• **Input data**:

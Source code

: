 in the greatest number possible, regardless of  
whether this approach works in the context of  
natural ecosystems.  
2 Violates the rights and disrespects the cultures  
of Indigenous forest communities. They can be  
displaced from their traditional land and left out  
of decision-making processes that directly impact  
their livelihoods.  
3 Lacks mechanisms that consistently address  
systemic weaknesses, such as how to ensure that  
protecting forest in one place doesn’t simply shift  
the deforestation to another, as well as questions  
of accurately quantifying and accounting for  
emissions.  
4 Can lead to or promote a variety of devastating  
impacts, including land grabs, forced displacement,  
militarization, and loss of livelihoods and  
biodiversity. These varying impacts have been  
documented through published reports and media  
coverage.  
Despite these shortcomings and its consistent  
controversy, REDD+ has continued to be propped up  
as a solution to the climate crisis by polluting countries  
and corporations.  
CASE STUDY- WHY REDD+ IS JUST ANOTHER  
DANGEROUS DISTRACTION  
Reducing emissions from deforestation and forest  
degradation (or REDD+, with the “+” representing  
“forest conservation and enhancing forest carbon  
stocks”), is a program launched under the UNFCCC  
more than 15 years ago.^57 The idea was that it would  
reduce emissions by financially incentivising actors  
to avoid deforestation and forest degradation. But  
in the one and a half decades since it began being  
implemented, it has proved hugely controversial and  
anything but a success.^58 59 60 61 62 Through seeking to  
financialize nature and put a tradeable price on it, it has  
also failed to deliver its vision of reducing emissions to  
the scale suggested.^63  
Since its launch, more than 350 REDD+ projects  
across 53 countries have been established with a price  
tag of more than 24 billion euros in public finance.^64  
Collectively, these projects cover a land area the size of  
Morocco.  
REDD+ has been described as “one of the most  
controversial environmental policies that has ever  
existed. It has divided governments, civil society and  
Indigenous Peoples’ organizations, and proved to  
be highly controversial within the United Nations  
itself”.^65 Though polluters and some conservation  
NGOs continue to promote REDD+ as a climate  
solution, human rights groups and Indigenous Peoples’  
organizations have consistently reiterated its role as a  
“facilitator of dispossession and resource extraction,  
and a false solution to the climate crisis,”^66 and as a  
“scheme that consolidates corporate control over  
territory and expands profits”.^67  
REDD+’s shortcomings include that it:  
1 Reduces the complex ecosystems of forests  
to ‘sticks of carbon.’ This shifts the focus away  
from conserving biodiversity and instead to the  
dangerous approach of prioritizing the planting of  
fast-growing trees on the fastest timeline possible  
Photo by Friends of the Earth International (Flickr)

• **Activity**:
Retype exactly the lines above, from the one with "more than 15" through the one with "implemented, it has", inclusive.

• **Output for this exercise**:
more than 15 years ago.^57 The idea was that it would  
reduce emissions by financially incentivising actors  
to avoid deforestation and forest degradation. But  
in the one and a half decades since it began being  
implemented, it has proved hugely controversial and  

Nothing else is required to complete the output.